Due to the lack of ice formation along the shores of Kivalina, by October 2004 the land began failing. …The island seemed to be falling apart and disappearing into the Chukchi Sea before the very eyes of its inhabitants. Volunteers from the village began to work feverishly to hold the island together but every effort, every object placed along the edges, was being sucked into the angry sea…. Evacuation by air was not an option because of the weather conditions and because the village was surrounded by the rough waters of the sea storm. This meant evacuation was also not an option by boat to the mainland. There was nowhere to go and nothing the volunteers did worked to keep the island together—the people were trapped!

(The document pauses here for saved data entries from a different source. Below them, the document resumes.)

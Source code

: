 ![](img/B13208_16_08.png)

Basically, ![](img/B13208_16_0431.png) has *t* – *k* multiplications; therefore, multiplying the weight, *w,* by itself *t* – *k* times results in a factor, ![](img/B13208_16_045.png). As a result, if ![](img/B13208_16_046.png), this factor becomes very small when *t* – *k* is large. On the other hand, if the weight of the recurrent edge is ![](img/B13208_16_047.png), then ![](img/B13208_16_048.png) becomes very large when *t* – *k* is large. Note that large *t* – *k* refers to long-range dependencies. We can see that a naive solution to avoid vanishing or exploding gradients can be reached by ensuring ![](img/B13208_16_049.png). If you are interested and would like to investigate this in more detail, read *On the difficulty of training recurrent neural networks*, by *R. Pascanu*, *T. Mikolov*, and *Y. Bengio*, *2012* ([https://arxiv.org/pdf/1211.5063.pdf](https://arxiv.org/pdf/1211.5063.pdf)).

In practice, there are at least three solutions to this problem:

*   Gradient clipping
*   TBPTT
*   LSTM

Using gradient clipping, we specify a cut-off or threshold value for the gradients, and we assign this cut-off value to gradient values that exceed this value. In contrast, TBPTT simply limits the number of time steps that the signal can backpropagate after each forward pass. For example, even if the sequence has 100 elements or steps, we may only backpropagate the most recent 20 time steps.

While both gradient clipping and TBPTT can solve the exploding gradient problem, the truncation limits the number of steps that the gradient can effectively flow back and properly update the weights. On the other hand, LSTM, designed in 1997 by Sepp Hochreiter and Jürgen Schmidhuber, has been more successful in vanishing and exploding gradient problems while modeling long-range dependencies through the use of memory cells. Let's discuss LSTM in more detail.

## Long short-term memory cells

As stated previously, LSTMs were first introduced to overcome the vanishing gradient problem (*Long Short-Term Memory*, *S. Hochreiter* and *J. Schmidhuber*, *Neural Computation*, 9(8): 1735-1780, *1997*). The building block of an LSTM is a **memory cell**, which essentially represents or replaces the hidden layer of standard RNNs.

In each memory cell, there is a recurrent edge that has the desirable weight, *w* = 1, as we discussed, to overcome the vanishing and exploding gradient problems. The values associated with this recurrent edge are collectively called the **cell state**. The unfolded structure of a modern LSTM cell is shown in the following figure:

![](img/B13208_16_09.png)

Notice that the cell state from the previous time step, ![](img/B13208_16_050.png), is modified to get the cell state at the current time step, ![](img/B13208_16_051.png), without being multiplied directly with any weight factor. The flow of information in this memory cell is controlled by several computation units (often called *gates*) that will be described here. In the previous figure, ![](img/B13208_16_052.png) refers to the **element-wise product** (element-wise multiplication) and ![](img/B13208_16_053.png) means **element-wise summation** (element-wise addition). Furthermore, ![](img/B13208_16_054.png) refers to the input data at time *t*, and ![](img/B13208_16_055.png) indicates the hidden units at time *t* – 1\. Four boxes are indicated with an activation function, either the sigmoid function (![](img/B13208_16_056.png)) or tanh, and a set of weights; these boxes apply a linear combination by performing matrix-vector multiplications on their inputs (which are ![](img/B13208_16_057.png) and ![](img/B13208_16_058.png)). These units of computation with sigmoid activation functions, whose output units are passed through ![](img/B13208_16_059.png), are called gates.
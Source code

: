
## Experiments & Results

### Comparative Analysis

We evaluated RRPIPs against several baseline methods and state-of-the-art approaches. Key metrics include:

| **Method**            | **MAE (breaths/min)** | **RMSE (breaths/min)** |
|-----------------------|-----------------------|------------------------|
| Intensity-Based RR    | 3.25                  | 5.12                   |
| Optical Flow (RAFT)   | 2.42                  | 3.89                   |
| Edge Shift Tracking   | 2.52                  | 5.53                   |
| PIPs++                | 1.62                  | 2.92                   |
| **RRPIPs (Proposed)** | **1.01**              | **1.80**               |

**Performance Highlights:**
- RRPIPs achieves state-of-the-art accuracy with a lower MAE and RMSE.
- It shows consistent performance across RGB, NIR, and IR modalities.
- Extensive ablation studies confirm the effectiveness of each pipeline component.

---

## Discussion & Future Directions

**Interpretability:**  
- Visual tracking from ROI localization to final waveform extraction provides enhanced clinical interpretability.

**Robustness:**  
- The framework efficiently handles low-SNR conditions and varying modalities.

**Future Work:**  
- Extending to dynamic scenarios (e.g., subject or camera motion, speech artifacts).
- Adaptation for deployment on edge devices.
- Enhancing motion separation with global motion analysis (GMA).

—Kivalina Tribal Administrator Colleen Swan

IN FEBRUARY 2008, a tiny Alaska Native village named Kivalina filed suit against twenty-four fossil fuel companies for contributing to the village’s erosion through large amount of greenhouse gas emissions, and for creating a false debate around climate change. The lawsuit was filed in conjunction with environmental justice and indigenous rights organizations as one of several steps in a broader push for climate justice, aiming to help Kivalina residents draw attention to their situation and call for action from government and corporate officials that had so far largely ignored them.

The Native Village of Kivalina lies approximately 120 miles north of the Arctic Circle, on the tip of a thin, 8-mile-long barrier reef island. The population of about four hundred is primarily Iñupiat, with ancestry to the area going back thousands of years to some of the first settlements in the Americas. The Iñupiat have been able to survive in the harsh Arctic region through an understanding of and close connection to the cycles and rhythms of the land, with the Iñupiaq words for the different seasons translating into their hunting and gathering cycles. This understanding permeates their culture—that is, their daily life—and their ability to live off the land, sustaining themselves and their community, is a source of pride and values. Like many Alaska Native villages, Kivalina has retained a largely subsistence lifestyle.

Kivalina residents report first noting erosion of the island in the 1950s, and in 1992 the community voted to relocate, selecting a new site by 1998. As they tried to engineer the move, however, they found that a government body to assist communities with relocation does not exist. There is also no policy in place—nationally or internationally—to help communities relocate due to climate change, even though a December 2003 Government Accountability Office report found that at least four Alaska Native villages were in “imminent danger” from flooding and erosion, aggravated by rising temperatures, and would have to relocate—among them Kivalina.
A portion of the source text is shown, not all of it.